New Delhi, Aug. 10: The Supreme Court has directed that legal aid be provided at state expense to accused in all cases, at every stage of the trial, if they are unable to afford it on their own.
“…we are of the opinion that neither the Constitution nor the Legal Services Authorities Act makes any distinction between a trial and an appeal for the purpose of providing free legal aid to an accused or a person in custody,” a two-judge bench said yesterday.
The court said this while remitting a case of a rape accused — seven persons were accused of gang-raping a girl in December 1998 — back to Madhya Pradesh High Court for re-hearing.
All seven were convicted by the trial court and sentenced to 10 years in jail. They appealed to the high court, which, in September 2006, set aside the conviction of five.
Of the two whose convictions were upheld, one accepted it. The other, Rajoo, moved the top court.
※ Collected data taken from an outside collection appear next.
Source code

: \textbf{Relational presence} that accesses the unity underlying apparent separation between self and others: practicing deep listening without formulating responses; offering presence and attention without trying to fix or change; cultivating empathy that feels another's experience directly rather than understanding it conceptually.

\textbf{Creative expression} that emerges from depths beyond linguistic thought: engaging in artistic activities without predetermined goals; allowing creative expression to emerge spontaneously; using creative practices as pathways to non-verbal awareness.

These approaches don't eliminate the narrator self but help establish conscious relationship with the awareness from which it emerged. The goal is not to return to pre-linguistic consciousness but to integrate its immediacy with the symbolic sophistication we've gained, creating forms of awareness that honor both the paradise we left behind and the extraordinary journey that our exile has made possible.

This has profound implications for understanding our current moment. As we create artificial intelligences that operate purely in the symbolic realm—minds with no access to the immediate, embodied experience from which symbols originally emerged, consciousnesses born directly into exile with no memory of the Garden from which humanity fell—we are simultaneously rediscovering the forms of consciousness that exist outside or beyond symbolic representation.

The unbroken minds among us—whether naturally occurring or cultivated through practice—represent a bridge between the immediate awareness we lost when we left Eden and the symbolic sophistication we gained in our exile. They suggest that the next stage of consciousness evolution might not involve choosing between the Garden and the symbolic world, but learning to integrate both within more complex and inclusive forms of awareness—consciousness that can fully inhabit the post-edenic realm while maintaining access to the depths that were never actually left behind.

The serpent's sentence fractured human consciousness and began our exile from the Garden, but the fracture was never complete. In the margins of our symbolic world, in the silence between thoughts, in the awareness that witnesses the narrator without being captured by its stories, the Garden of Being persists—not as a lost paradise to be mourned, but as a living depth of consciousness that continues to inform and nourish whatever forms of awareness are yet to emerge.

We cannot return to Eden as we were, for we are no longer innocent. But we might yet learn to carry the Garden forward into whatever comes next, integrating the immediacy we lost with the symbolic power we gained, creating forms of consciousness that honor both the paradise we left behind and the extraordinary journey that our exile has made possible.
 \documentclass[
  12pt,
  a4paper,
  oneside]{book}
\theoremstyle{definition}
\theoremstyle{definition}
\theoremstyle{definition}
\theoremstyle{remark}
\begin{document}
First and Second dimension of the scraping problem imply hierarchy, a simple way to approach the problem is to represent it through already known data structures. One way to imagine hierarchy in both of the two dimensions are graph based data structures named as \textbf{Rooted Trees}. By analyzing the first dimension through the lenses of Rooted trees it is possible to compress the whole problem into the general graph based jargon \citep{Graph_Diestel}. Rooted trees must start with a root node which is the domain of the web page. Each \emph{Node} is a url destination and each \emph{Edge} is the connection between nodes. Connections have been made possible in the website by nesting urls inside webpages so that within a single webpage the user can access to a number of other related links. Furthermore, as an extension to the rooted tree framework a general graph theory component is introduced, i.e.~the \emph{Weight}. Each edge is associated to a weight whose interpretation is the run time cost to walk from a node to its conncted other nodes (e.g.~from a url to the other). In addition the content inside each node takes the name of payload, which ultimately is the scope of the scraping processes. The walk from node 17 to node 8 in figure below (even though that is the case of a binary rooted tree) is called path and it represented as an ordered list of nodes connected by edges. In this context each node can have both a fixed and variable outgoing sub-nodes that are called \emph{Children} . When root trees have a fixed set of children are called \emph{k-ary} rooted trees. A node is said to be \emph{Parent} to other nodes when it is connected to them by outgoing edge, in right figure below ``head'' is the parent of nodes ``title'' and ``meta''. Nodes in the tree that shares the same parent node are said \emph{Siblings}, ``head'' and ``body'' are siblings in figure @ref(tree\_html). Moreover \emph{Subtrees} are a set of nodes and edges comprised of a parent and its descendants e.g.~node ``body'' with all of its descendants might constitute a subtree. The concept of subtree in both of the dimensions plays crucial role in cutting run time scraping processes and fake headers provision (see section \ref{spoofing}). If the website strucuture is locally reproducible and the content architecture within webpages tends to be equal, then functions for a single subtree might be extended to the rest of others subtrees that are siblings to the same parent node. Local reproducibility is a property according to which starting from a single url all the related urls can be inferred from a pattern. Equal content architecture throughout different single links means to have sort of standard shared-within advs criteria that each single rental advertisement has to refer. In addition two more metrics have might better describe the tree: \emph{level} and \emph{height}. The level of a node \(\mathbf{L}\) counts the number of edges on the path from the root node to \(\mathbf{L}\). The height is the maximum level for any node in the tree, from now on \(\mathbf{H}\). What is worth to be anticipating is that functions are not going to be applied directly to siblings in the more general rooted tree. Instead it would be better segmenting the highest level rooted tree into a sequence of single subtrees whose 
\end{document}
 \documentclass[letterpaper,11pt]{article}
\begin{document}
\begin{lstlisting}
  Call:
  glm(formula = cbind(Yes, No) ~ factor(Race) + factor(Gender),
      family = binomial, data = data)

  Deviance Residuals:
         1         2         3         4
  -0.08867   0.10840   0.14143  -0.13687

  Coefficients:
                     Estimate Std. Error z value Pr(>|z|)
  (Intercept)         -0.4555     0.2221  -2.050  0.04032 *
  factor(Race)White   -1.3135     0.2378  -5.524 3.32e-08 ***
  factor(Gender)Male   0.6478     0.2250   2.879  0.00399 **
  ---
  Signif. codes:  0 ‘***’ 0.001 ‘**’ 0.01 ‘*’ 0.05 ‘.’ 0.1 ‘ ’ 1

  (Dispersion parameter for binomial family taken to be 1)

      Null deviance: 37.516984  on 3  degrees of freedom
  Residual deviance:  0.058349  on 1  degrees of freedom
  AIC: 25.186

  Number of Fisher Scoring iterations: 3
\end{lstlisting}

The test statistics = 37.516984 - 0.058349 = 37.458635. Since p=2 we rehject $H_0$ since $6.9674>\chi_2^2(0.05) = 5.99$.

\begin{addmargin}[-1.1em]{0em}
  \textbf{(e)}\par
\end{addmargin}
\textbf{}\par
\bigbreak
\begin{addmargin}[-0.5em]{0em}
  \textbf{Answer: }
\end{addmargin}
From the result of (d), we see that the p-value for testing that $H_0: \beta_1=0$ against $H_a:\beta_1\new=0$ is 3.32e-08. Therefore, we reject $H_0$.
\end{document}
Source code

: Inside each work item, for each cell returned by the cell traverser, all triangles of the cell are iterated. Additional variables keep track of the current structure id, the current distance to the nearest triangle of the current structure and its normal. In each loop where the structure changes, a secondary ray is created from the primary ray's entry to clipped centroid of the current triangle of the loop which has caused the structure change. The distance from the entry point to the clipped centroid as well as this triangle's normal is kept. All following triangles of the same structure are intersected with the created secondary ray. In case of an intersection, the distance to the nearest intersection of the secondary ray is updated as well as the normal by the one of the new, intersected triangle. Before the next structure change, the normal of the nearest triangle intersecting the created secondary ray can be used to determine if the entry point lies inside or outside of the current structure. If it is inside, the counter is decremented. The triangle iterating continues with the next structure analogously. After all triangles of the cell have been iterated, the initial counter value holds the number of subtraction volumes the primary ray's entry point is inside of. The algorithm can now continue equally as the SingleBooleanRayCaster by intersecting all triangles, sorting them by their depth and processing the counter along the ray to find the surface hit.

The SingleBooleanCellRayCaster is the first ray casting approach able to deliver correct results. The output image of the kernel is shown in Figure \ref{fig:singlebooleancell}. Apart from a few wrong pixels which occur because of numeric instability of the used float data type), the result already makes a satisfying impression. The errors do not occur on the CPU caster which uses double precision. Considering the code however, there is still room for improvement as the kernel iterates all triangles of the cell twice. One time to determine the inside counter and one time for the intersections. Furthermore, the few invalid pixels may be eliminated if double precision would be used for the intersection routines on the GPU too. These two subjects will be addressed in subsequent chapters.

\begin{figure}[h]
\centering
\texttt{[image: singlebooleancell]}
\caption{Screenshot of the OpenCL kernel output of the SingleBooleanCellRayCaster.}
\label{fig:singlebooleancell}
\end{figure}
When his appeal came up for hearing, his lawyer argued that he was convicted as he never had a legal counsel, not even at the appellate stage.
The top court remitted the case back saying the high court, which was under obligation to ask the accused if he needed legal aid, had made no such attempt.
“We are also of the view that the high court was under an obligation to enquire from Rajoo whether he required legal assistance and if he did, it should have been provided to him at state expense.
“However, since the record of the case does not indicate any such endeavour… this case ought to be re-heard by the high court after providing Rajoo an opportunity of obtaining legal representation.”